→ **EXERCISE OBJECTIVE**: What is needed is an exact copy of the lines from the one containing "ddddddddddddd" through the final line of the material below.

→ **EXERCISE DATA**:
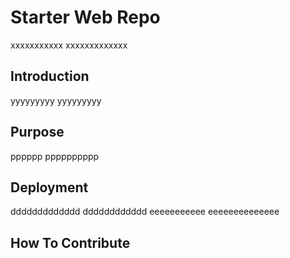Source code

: # Starter Web Repo

xxxxxxxxxxx
xxxxxxxxxxxxx

## Introduction

yyyyyyyyy
yyyyyyyyy

## Purpose

pppppp
pppppppppp

## Deployment

ddddddddddddd
dddddddddddd
eeeeeeeeeee
eeeeeeeeeeeeee

## How To Contribute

→ **ANSWER SECTION**:
ddddddddddddd
dddddddddddd
eeeeeeeeeee
eeeeeeeeeeeeee

## How To Contribute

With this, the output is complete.